WORK ITEM:
Nothing outside the range is wanted. Repeat exactly the lines below from the one with "similar proposals: instead" through the one with "host team. It".

── MATERIAL PROVIDED ──

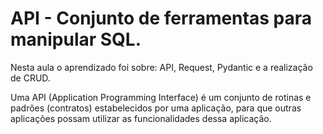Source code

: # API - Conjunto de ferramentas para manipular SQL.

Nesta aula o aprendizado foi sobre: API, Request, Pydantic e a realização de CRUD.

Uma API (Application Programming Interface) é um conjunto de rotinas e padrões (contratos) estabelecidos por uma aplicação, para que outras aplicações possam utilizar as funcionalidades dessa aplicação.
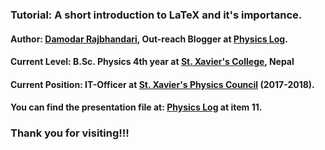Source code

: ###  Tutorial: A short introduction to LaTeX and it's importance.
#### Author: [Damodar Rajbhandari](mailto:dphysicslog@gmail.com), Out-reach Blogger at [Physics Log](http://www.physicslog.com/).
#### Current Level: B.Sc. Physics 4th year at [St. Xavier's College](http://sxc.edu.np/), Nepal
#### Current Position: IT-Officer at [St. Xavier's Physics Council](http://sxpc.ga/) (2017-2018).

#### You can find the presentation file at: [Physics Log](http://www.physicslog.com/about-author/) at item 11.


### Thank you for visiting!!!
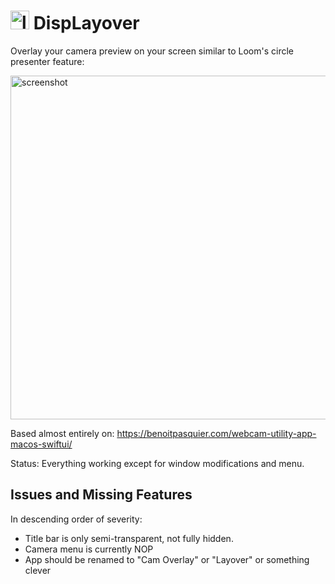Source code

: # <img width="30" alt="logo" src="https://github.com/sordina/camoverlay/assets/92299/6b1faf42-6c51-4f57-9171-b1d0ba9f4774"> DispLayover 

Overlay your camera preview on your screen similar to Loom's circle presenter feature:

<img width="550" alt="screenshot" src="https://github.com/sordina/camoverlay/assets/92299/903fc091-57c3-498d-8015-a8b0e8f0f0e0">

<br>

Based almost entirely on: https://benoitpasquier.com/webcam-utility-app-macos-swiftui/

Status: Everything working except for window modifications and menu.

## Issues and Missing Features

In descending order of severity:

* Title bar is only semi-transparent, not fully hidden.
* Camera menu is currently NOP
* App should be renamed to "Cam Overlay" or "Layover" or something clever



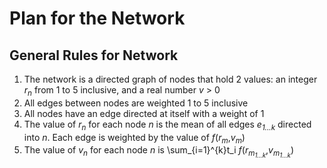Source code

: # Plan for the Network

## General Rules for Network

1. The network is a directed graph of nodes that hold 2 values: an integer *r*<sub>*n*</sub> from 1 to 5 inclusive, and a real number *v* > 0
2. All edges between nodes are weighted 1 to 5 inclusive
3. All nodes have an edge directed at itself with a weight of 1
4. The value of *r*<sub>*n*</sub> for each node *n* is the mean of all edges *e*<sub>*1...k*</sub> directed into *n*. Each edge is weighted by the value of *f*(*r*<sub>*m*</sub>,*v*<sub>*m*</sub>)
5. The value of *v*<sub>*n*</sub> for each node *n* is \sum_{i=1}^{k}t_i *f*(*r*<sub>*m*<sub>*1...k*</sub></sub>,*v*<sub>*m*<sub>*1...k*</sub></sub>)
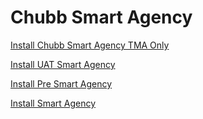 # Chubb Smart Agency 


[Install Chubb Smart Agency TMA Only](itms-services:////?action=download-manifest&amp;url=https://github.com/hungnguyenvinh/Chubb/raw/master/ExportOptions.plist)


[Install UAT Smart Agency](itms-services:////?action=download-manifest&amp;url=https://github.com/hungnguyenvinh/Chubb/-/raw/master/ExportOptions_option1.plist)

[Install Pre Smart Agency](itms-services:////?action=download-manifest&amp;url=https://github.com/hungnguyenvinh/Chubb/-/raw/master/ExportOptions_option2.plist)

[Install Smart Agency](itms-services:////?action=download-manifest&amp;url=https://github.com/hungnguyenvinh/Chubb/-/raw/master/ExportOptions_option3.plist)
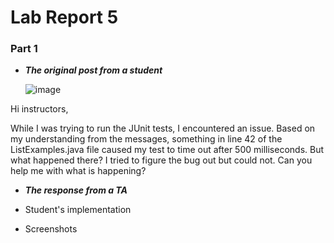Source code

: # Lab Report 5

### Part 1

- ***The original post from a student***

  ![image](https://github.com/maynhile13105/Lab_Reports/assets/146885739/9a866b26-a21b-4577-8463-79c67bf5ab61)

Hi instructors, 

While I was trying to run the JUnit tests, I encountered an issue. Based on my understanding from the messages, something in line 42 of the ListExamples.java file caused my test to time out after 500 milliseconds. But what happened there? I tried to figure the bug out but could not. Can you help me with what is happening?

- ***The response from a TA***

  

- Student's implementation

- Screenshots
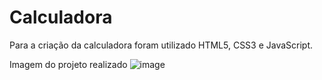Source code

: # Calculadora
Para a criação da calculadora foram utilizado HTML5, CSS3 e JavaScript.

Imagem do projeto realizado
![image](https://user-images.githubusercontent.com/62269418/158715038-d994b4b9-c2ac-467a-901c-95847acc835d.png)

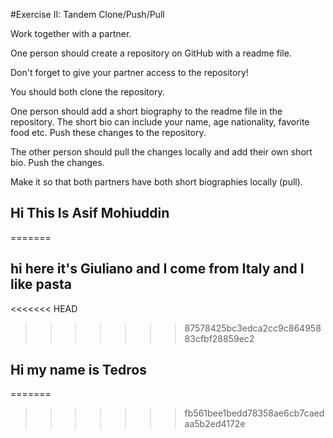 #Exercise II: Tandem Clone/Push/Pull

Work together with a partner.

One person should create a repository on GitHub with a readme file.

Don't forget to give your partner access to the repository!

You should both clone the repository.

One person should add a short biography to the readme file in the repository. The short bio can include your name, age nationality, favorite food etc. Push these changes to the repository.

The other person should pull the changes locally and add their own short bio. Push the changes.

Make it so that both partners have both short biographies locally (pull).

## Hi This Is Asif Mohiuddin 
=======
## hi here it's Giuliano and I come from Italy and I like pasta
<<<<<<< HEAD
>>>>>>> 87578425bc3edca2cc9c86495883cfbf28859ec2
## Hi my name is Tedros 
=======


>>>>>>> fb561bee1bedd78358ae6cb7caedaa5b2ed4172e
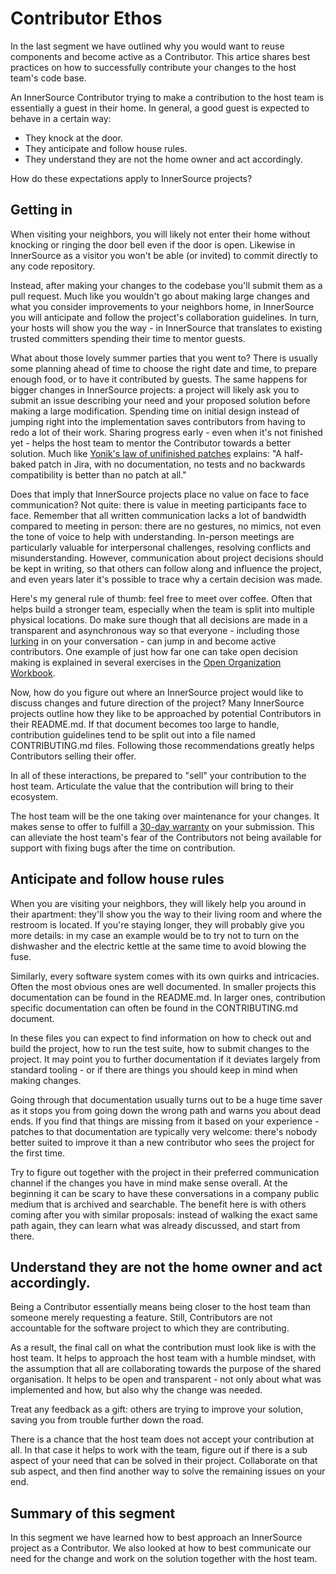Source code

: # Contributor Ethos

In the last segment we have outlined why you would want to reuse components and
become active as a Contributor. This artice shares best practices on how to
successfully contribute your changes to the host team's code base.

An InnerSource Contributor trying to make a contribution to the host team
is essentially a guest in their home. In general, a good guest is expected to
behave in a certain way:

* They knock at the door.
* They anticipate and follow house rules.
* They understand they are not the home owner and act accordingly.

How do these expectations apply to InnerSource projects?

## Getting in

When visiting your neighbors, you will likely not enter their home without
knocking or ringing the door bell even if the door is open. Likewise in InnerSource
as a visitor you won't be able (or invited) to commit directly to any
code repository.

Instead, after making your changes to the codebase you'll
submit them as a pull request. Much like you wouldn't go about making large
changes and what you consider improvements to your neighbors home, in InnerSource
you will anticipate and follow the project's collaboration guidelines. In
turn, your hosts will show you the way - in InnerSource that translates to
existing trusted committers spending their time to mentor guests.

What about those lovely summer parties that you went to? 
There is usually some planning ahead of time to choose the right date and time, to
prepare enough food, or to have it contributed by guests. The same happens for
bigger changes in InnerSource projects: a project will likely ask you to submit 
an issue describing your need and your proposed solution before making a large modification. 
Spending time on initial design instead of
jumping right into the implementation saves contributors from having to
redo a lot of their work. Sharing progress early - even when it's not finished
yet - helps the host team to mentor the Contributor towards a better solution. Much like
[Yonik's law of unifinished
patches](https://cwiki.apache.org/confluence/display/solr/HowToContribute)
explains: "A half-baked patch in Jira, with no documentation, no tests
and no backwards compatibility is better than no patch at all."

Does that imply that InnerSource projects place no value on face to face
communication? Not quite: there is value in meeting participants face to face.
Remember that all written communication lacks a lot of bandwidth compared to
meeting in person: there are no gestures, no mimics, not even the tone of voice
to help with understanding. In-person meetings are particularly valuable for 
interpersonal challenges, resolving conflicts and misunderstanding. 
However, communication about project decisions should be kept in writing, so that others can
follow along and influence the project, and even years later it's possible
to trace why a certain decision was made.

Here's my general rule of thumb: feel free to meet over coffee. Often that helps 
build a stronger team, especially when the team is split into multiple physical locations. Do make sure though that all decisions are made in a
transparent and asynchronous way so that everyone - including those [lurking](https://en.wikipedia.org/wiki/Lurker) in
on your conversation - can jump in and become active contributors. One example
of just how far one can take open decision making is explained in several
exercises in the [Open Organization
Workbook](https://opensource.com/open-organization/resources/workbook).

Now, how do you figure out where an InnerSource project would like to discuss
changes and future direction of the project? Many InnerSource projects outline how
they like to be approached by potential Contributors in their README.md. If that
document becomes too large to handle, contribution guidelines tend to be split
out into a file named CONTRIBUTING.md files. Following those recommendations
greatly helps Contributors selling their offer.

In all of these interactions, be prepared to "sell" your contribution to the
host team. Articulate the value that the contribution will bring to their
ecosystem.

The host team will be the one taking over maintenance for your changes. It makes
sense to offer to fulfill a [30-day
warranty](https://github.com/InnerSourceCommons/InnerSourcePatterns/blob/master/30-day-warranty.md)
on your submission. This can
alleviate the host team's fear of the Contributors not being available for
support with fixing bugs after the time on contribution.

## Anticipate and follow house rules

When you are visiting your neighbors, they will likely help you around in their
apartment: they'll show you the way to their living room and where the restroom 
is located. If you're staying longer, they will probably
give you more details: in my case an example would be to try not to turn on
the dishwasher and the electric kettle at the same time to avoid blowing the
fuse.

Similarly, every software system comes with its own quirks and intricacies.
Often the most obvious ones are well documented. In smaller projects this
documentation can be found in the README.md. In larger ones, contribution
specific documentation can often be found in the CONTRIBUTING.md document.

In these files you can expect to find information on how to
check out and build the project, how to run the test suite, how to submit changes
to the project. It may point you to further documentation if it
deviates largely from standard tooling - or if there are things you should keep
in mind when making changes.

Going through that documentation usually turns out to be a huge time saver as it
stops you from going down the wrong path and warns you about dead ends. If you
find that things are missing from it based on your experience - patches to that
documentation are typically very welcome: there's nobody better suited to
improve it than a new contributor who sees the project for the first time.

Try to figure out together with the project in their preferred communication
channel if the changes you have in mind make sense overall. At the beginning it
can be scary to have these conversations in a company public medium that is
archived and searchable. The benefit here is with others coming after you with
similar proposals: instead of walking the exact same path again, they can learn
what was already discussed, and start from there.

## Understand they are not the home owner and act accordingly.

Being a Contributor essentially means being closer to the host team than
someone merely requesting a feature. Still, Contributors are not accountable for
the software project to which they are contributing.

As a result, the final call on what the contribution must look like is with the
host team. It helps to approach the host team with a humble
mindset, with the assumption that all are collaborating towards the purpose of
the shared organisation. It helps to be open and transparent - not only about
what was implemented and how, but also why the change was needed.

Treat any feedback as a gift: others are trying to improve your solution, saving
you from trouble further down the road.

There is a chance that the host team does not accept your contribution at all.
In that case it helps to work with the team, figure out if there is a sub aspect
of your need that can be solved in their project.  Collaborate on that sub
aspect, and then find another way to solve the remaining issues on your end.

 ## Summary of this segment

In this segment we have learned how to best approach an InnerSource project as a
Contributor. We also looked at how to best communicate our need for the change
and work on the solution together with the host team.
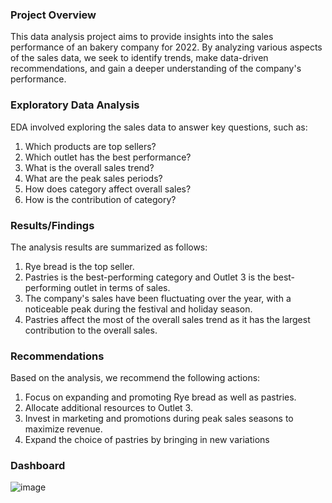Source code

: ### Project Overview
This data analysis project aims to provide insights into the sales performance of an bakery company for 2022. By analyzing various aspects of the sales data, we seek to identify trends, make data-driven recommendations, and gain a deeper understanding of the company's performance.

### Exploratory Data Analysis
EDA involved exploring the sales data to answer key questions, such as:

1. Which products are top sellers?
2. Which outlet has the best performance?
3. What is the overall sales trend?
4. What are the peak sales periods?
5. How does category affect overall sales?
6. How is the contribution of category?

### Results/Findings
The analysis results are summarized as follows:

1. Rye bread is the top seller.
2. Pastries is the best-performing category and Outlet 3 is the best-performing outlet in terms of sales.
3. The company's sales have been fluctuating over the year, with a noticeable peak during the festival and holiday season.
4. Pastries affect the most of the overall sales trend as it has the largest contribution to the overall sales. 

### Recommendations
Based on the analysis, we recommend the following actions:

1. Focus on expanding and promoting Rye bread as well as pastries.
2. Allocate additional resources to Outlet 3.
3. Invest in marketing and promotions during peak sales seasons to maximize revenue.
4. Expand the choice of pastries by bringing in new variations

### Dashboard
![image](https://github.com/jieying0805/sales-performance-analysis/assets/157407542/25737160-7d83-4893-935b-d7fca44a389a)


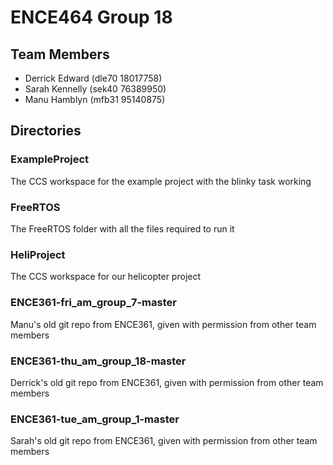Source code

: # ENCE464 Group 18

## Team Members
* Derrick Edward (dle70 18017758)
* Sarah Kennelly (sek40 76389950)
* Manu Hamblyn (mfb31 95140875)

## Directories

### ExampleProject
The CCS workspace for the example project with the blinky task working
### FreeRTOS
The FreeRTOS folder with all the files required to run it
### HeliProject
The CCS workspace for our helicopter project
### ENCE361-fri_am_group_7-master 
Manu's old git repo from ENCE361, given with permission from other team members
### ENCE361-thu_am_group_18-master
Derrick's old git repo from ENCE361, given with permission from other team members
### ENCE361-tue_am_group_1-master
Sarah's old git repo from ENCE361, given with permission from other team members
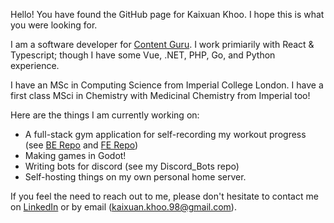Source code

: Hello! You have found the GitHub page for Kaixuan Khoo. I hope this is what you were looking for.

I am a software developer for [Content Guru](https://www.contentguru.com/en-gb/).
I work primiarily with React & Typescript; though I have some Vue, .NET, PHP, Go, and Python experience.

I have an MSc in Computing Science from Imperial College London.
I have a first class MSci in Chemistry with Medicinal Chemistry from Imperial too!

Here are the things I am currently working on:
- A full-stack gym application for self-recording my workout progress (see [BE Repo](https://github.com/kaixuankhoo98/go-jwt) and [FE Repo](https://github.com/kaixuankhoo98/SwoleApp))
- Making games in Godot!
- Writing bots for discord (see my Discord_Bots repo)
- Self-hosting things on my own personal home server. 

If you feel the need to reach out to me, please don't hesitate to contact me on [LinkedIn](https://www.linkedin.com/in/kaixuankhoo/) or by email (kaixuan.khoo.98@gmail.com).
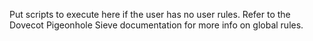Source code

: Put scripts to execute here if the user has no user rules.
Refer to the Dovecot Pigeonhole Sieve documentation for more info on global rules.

───

EXPECTED ANSWER:
similar proposals: instead of walking the exact same path again, they can learn
what was already discussed, and start from there.

## Understand they are not the home owner and act accordingly.

Being a Contributor essentially means being closer to the host team than
someone merely requesting a feature. Still, Contributors are not accountable for
the software project to which they are contributing.

As a result, the final call on what the contribution must look like is with the
host team. It helps to approach the host team with a humble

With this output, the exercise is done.